The United States told UN judges Tuesday they had no jurisdiction to rule on Tehran's demand for them to order the suspension of debilitating nuclear-related sanctions against Iran.
Washington cited security concerns in its first legal response to a suit by the Islamic Republic, which is suffering increasing economic chaos.
Iran has argued that US President Donald Trump breached a 1955 treaty with his decision to reimpose the sanctions after withdrawing from a multilateral nuclear accord.
But US State Department lawyer Jennifer Newstead told the International Court of Justice in The Hague that it "lacks prima facie jurisdiction to hear Iran's claims".
She argued that the United States had the right to protect its national security and other interests.
The treaty "cannot therefore provide a basis for this court's jurisdiction" in the case, she said.
Sanctions on Iran had been lifted under a 2015 accord with the five permanent members of the UN Security Council plus Germany. In return, Tehran made commitments not to seek to develop nuclear weapons.
Trump said the 2015 accord did not do enough to curb the threat from Iran.
He pulled out of the accord in May and began reimposing sanctions this month, alarming other signatories to the deal.
In the first day of hearings at the ICJ on Monday, Iran's lawyers said the sanctions were threatening the welfare of its citizens and disrupting tens of billions of dollars' worth of business deals.
- Oil sanctions coming -
Trump says the sanctions are needed to ensure Iran never builds a nuclear bomb. He accuses it of supporting terrorists.
The Islamic Republic's lead representative in the case, Mohsen Mohebi, branded the sanctions "naked economic aggression".

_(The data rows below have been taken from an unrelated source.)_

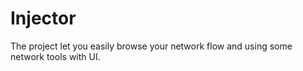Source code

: # Injector
The project let you easily browse your network flow and using some network tools with UI.
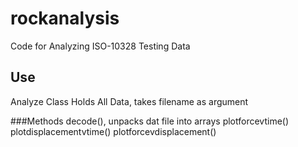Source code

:# rockanalysis
Code for Analyzing ISO-10328 Testing Data

## Use
Analyze Class Holds All Data, takes filename as argument

###Methods
decode(), unpacks dat file into arrays
plotforcevtime()
plotdisplacementvtime()
plotforcevdisplacement()
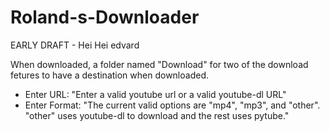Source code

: # Roland-s-Downloader
EARLY DRAFT - Hei Hei edvard

When downloaded, a folder named "Download" for two of the download fetures to have a destination when downloaded.

- Enter URL: "Enter a valid youtube url or a valid youtube-dl URL"
- Enter Format: "The current valid options are "mp4", "mp3", and "other". "other" uses youtube-dl to download and the rest uses pytube."
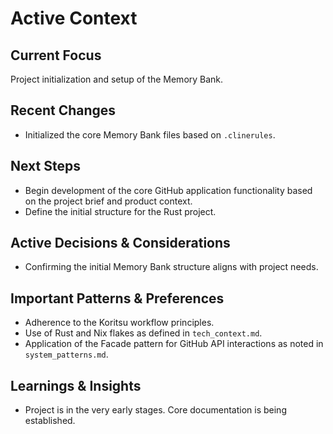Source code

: # Active Context

## Current Focus

Project initialization and setup of the Memory Bank.

## Recent Changes

- Initialized the core Memory Bank files based on `.clinerules`.

## Next Steps

- Begin development of the core GitHub application functionality based on the project brief and product context.
- Define the initial structure for the Rust project.

## Active Decisions & Considerations

- Confirming the initial Memory Bank structure aligns with project needs.

## Important Patterns & Preferences

- Adherence to the Koritsu workflow principles.
- Use of Rust and Nix flakes as defined in `tech_context.md`.
- Application of the Facade pattern for GitHub API interactions as noted in `system_patterns.md`.

## Learnings & Insights

- Project is in the very early stages. Core documentation is being established.
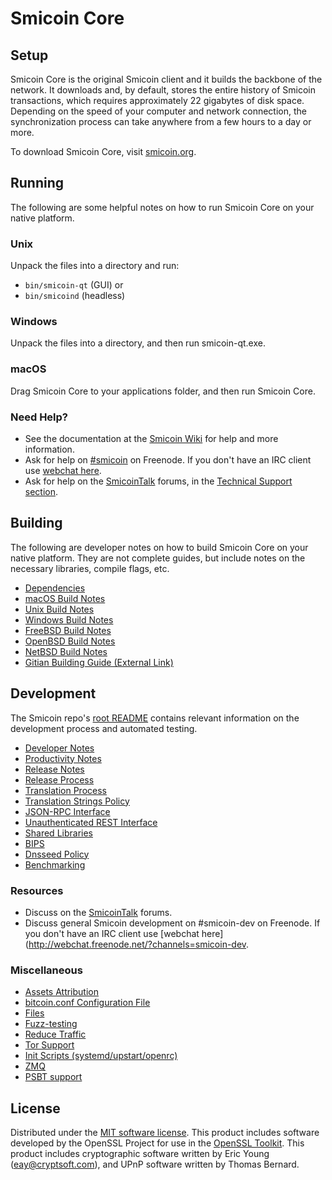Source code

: Smicoin Core
=============

Setup
---------------------
Smicoin Core is the original Smicoin client and it builds the backbone of the network. It downloads and, by default, stores the entire history of Smicoin transactions, which requires approximately 22 gigabytes of disk space. Depending on the speed of your computer and network connection, the synchronization process can take anywhere from a few hours to a day or more.

To download Smicoin Core, visit [smicoin.org](https://smicoin.org/).

Running
---------------------
The following are some helpful notes on how to run Smicoin Core on your native platform.

### Unix

Unpack the files into a directory and run:

- `bin/smicoin-qt` (GUI) or
- `bin/smicoind` (headless)

### Windows

Unpack the files into a directory, and then run smicoin-qt.exe.

### macOS

Drag Smicoin Core to your applications folder, and then run Smicoin Core.

### Need Help?

* See the documentation at the [Smicoin Wiki](https://smicoin.info/)
for help and more information.
* Ask for help on [#smicoin](http://webchat.freenode.net?channels=smicoin) on Freenode. If you don't have an IRC client use [webchat here](http://webchat.freenode.net?channels=smicoin).
* Ask for help on the [SmicoinTalk](https://smicointalk.io/) forums, in the [Technical Support section](https://smicointalk.io/c/technical-support).

Building
---------------------
The following are developer notes on how to build Smicoin Core on your native platform. They are not complete guides, but include notes on the necessary libraries, compile flags, etc.

- [Dependencies](dependencies.md)
- [macOS Build Notes](build-osx.md)
- [Unix Build Notes](build-unix.md)
- [Windows Build Notes](build-windows.md)
- [FreeBSD Build Notes](build-freebsd.md)
- [OpenBSD Build Notes](build-openbsd.md)
- [NetBSD Build Notes](build-netbsd.md)
- [Gitian Building Guide (External Link)](https://github.com/bitcoin-core/docs/blob/master/gitian-building.md)

Development
---------------------
The Smicoin repo's [root README](/README.md) contains relevant information on the development process and automated testing.

- [Developer Notes](developer-notes.md)
- [Productivity Notes](productivity.md)
- [Release Notes](release-notes.md)
- [Release Process](release-process.md)
- [Translation Process](translation_process.md)
- [Translation Strings Policy](translation_strings_policy.md)
- [JSON-RPC Interface](JSON-RPC-interface.md)
- [Unauthenticated REST Interface](REST-interface.md)
- [Shared Libraries](shared-libraries.md)
- [BIPS](bips.md)
- [Dnsseed Policy](dnsseed-policy.md)
- [Benchmarking](benchmarking.md)

### Resources
* Discuss on the [SmicoinTalk](https://smicointalk.io/) forums.
* Discuss general Smicoin development on #smicoin-dev on Freenode. If you don't have an IRC client use [webchat here](http://webchat.freenode.net/?channels=smicoin-dev.

### Miscellaneous
- [Assets Attribution](assets-attribution.md)
- [bitcoin.conf Configuration File](bitcoin-conf.md)
- [Files](files.md)
- [Fuzz-testing](fuzzing.md)
- [Reduce Traffic](reduce-traffic.md)
- [Tor Support](tor.md)
- [Init Scripts (systemd/upstart/openrc)](init.md)
- [ZMQ](zmq.md)
- [PSBT support](psbt.md)

License
---------------------
Distributed under the [MIT software license](/COPYING).
This product includes software developed by the OpenSSL Project for use in the [OpenSSL Toolkit](https://www.openssl.org/). This product includes
cryptographic software written by Eric Young ([eay@cryptsoft.com](mailto:eay@cryptsoft.com)), and UPnP software written by Thomas Bernard.
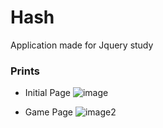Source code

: # Hash
Application made for Jquery study

### Prints

- Initial Page
![image](https://user-images.githubusercontent.com/41880119/87885061-45924c00-c9e9-11ea-836b-081785f8e08a.png)

- Game Page
![image2](https://user-images.githubusercontent.com/41880119/87885058-44f9b580-c9e9-11ea-910a-eb816a6c4495.png)
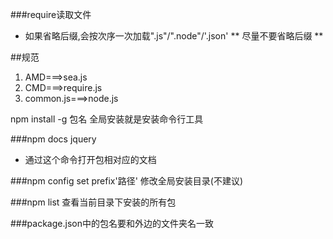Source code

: ###require读取文件
* 如果省略后缀,会按次序一次加载".js"/".node"/'.json'
** 尽量不要省略后缀 **

##规范

1. AMD===>sea.js
2. CMD===>require.js
3. common.js===>node.js

npm install -g 包名  全局安装就是安装命令行工具

###npm docs jquery
* 通过这个命令打开包相对应的文档

###npm config set prefix'路径' 修改全局安装目录(不建议)

###npm list 查看当前目录下安装的所有包

###package.json中的包名要和外边的文件夹名一致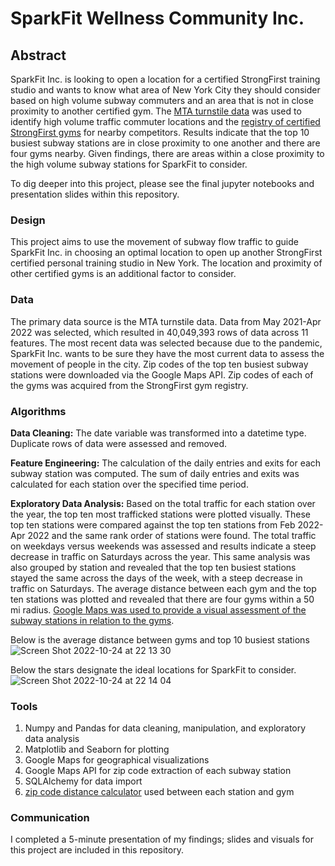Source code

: # SparkFit Wellness Community Inc.

## Abstract	

SparkFit Inc. is looking to open a location for a certified StrongFirst training studio and wants to know what area of New York City they should consider based on high volume subway commuters and an area that is not in close proximity to another certified gym. The [MTA turnstile data](http://web.mta.info/developers/turnstile.html) was used to identify high volume traffic commuter locations and the [registry of certified StrongFirst gyms](https://www.strongfirst.com/gyms/) for nearby competitors. Results indicate that the top 10 busiest subway stations are in close proximity to one another and there are four gyms nearby. Given findings, there are areas within a close proximity to the high volume subway stations for SparkFit to consider.

To dig deeper into this project, please see the final jupyter notebooks and presentation slides within this repository.

### Design
This project aims to use the movement of subway flow traffic to guide SparkFit Inc. in choosing an optimal location to open up another StrongFirst certified personal training studio in New York. The location and proximity of other certified gyms is an additional factor to consider.

### Data
The primary data source is the MTA turnstile data. Data from May 2021-Apr 2022 was selected, which resulted in 40,049,393 rows of data across 11 features. The most recent data was selected because due to the pandemic, SparkFit Inc. wants to be sure they have the most current data to assess the movement of people in the city. Zip codes of the top ten busiest subway stations were downloaded via the Google Maps API. Zip codes of each of the gyms was acquired from the StrongFirst gym registry.

### Algorithms
**Data Cleaning:** The date variable was transformed into a datetime type. Duplicate rows of data were assessed and removed.

**Feature Engineering:** The calculation of the daily entries and exits for each subway station was computed. The sum of daily entries and exits was calculated for each station over the specified time period.

**Exploratory Data Analysis:** Based on the total traffic for each station over the year, the top ten most trafficked stations were plotted visually. These top ten stations were compared against the top ten stations from Feb 2022-Apr 2022 and the same rank order of stations were found. The total traffic on weekdays versus weekends was assessed and results indicate a steep decrease in traffic on Saturdays across the year. This same analysis was also grouped by station and revealed that the top ten busiest stations stayed the same across the days of the week, with a steep decrease in traffic on Saturdays. The average distance between each gym and the top ten stations was plotted and revealed that there are four gyms within a 50 mi radius. [Google Maps was used to provide a visual assessment of the subway stations in relation to the gyms](https://www.google.com/maps/d/edit?mid=1luz-YpjC_9yySAGswIVeOk3S2JnKtuE&usp=sharing).

Below is the average distance between gyms and top 10 busiest stations
![Screen Shot 2022-10-24 at 22 13 30](https://user-images.githubusercontent.com/80511410/197533899-c127e100-4859-4e71-bc88-2fa673002f97.png)

Below the stars designate the ideal locations for SparkFit to consider.
![Screen Shot 2022-10-24 at 22 14 04](https://user-images.githubusercontent.com/80511410/197534046-afa83722-e092-4e7f-a017-3f537ff5ec00.png)

### Tools
1) Numpy and Pandas for data cleaning, manipulation, and exploratory data analysis
2) Matplotlib and Seaborn for plotting
3) Google Maps for geographical visualizations
4) Google Maps API for zip code extraction of each subway station
5) SQLAlchemy for data import
6) [zip code distance calculator](https://www.freemaptools.com/distance-between-usa-zip-codes.htm) used between each station and gym

### Communication
I completed a 5-minute presentation of my findings; slides and visuals for this project are included in this repository.


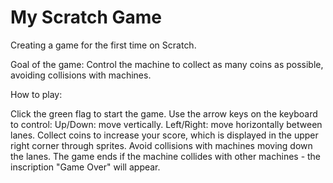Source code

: # My Scratch Game
Creating a game for the first time on Scratch.

Goal of the game: Control the machine to collect as many coins as possible, avoiding collisions with machines.

How to play:

Click the green flag to start the game.
Use the arrow keys on the keyboard to control:
Up/Down: move vertically.
Left/Right: move horizontally between lanes.
Collect coins to increase your score, which is displayed in the upper right corner through sprites.
Avoid collisions with machines moving down the lanes.
The game ends if the machine collides with other machines - the inscription "Game Over" will appear.
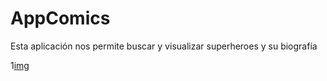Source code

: # AppComics

Esta aplicación nos permite buscar y visualizar superheroes y su biografía

1[img](https://user-images.githubusercontent.com/39841876/49264269-e4051e80-f44d-11e8-8a61-a22dbc3a96df.png)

"The United States is publicly propagating a policy intended to damage as severely as possible Iran's economy and Iranian nationals and companies," Mohebi said.
"Iran will put up the strongest resistance to the US economic strangulation, by all peaceful means."
US Secretary of State Mike Pompeo on Monday dismissed Iran's claims as "meritless".
The US measures have added to Iran's economic woes, fuelling strikes and protests across the political spectrum.
Iran's currency has lost around half its value since April.
The sanctions target financial transactions and imports of raw materials, cars and aircraft among other sectors.
International companies including French oil firm Total and Germany's Siemens have suspended operations in Iran since Trump's announcement in May.
A second wave of punitive measures is due to hit the OPEC member state in early November, targeting its vital energy sector including oil exports.
- History of litigation -
Iran's lawyers have asked the court urgently to order the suspension of the sanctions pending a definitive ruling.
Newstead argued that Iran had a broader aim to "reinstate sanctions relief" altogether -- a matter she said was beyond the court's remit.
The ICJ is expected to take several weeks to decide whether to grant Tehran's request for a provisional ruling. A final decision could take years.
ICJ judgements are binding, final and without appeal.
However, whether any decision will be implemented remains unclear.
Both Iran and the US in the past have ignored ICJ rulings against them.
The case is the second brought by Tehran against Washington since 2016. That year it brought a suit at the ICJ against the freezing of Iranian assets abroad.
Hearings in that case are due to start on October 8.
Despite the 1955 Treaty of Amity and Economic Relations, the two countries have not had diplomatic ties since 1980.
Iran routinely refers to the US as "the enemy" and its officials chant "Death to America" at official functions.